**Exercise aim:** For every line in the records below that holds "MendeleviumClient", make a copy.

**Records to process:**
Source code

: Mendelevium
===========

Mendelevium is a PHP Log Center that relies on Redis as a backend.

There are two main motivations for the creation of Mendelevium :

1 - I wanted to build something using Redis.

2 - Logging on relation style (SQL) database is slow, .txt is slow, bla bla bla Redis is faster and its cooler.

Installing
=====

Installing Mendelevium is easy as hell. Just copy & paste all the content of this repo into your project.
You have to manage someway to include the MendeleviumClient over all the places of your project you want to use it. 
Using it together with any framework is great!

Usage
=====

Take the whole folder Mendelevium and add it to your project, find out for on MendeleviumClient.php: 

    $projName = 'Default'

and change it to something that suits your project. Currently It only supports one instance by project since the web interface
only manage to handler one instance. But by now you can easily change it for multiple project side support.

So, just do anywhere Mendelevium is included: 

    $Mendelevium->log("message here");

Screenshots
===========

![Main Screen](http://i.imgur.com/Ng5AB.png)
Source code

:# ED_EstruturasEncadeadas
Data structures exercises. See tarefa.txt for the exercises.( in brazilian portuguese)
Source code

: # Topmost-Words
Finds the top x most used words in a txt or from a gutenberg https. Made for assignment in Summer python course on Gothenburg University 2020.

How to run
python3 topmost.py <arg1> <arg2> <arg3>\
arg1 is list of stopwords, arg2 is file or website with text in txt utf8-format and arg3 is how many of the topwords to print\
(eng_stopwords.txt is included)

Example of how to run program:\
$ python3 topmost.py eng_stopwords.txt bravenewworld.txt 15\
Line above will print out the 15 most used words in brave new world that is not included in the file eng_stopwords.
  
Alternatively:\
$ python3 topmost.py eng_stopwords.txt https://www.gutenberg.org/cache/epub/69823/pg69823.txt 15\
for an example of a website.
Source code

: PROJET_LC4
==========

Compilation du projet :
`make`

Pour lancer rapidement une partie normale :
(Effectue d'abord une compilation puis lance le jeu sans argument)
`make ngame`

**Exercise answer:**
You have to manage someway to include the MendeleviumClient over all the places of your project you want to use it. 
Take the whole folder Mendelevium and add it to your project, find out for on MendeleviumClient.php: 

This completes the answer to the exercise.